Our first trip into the Sistema Purificación itself, was via the Entrada de los Franceses, an entrance direct into the highest part of the system, Valhalla. This is a complex fossil phreatic maze in somewhat crumbly rock. The first part of the cave is generally dry and we caved in jeans and shirt sleeves down a series of low passages and then many climbs, always leading down over solution-etched rock in wierd forms. One or two parts of this area are quite narrow, and as we were carrying quite a bit of gear, our progress was not too fast in the warm cave (generally about 15°C in the upper part of the system). A change of character in the cave to darker, firmer limestone somewhat reminiscent of OFD was closely followed by the sound of running water and we soon emerged at roof level above a five metre climb into Valkyrie River, a recently discovered stream passage whose source and destination are unknown.
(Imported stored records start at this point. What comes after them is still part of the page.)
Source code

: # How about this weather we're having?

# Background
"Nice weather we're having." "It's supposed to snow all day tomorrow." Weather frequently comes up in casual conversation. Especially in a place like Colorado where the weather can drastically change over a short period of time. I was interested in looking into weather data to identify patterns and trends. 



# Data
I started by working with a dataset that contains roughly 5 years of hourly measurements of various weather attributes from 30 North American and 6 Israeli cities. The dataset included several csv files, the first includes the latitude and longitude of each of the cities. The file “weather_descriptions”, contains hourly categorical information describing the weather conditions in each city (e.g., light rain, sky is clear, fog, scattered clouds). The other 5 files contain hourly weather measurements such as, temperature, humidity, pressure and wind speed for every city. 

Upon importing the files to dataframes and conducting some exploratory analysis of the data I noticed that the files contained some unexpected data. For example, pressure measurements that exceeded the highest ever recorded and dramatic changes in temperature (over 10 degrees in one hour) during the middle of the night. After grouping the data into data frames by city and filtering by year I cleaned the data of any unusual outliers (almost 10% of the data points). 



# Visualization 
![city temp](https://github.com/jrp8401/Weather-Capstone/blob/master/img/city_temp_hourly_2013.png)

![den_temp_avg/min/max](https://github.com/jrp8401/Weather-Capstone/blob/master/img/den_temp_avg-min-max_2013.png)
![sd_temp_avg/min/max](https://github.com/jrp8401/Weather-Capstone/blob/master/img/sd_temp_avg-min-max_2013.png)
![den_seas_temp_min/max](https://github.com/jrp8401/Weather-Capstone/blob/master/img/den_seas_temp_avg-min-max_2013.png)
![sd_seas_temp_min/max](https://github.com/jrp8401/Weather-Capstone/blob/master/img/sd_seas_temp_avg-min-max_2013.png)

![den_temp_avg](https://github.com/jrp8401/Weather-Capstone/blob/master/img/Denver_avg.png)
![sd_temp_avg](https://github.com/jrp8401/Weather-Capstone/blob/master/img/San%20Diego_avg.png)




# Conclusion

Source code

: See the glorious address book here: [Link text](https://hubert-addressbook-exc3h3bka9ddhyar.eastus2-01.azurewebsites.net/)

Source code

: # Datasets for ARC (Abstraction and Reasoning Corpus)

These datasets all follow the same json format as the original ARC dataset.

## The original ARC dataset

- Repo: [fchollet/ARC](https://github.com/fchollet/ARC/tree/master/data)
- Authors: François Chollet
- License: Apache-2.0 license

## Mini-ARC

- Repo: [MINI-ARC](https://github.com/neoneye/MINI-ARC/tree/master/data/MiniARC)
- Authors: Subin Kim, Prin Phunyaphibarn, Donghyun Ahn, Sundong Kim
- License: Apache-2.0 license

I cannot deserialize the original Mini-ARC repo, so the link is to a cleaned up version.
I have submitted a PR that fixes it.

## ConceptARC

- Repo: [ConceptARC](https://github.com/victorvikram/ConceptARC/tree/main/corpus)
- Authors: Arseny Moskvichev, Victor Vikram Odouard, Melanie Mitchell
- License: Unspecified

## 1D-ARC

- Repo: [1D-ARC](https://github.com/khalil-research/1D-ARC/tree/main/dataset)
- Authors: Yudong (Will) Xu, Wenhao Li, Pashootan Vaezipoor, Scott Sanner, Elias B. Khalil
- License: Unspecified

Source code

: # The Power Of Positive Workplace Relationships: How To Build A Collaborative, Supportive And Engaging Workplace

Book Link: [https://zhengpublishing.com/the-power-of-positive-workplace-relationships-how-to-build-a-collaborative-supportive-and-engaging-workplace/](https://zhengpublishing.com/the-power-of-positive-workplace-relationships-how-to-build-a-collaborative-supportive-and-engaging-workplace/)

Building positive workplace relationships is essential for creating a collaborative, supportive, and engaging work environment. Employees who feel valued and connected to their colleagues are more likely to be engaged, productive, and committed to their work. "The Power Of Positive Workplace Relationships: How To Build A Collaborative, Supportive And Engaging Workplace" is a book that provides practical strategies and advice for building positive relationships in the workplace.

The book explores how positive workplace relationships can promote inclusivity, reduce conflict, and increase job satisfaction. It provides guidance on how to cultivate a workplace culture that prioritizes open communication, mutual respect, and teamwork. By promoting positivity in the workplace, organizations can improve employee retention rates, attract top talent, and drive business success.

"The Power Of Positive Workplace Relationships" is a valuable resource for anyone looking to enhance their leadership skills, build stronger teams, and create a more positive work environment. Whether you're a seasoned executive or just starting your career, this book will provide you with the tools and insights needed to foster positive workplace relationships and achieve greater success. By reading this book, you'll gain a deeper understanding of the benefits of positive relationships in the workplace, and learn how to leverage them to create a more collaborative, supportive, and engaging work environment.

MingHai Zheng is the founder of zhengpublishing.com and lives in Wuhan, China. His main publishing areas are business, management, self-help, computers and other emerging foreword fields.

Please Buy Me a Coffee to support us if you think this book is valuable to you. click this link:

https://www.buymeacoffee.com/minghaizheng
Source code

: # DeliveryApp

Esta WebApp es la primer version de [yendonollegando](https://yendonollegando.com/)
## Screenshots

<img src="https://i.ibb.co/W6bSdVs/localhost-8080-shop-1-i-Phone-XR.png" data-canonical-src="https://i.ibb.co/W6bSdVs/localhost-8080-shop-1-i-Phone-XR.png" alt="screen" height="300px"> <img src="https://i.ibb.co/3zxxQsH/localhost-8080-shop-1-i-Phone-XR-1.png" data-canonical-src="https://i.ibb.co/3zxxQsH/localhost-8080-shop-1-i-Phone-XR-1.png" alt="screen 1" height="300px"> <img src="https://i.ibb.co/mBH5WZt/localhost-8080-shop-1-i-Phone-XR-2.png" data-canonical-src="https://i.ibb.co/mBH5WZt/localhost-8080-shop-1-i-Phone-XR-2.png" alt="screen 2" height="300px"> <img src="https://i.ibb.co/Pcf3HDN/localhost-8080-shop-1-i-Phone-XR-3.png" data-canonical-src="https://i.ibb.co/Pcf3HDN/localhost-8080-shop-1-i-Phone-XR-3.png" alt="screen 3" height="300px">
We unpacked gear and got changed into wetsuits in the roof passage and then climbed down into the stream. Upstream through beautiful blue dolly tubs, a series of shallow lakes led to a wide sump pool held back by extensive gravel banks. Here Randy Rumer donned a mask and tried free diving with an electric lamp. The roof levelled out at about -2m in very clear water but Randy needed a large rock in his wetsuit to get enough weight to go further. A small bell about 2m in had no air and as the sump could be seen to go many metres in crystal visibility he retreated. Don Coons dived a couple of times finding nothing new, but the visibility started to deteriorate, so we decided to head downstream to survey in going leads.

Downstream from our entry point, deep canals in blue water with calcite encrustations made pleasant going to a sump with a bypass. From here we split into two parties to survey cave which soon degenerated into muddy grovels which closed down or sumped. Nonetheless, there were some good formations, and pools with cave pearls. We reached the surface after 13 hrs underground.

Sunday 22nd was spent in R&R, and a visit to some shorter local caves, Cueva Desmontes and Cueva Tecolote, with some surveying.

Unfortunately, there are none of my own photos from the first part of the trip, as I made the error of posting my slides home from Texas. UK Customs and Excise opened the parcel, but failed to seal it up again, losing all three films. Kodak slides lost in the post go back to Kodak in the hope that people can reclaim them, but by the time I was home and knew they’d been lost, the three month period during which Kodak hang onto them had expired.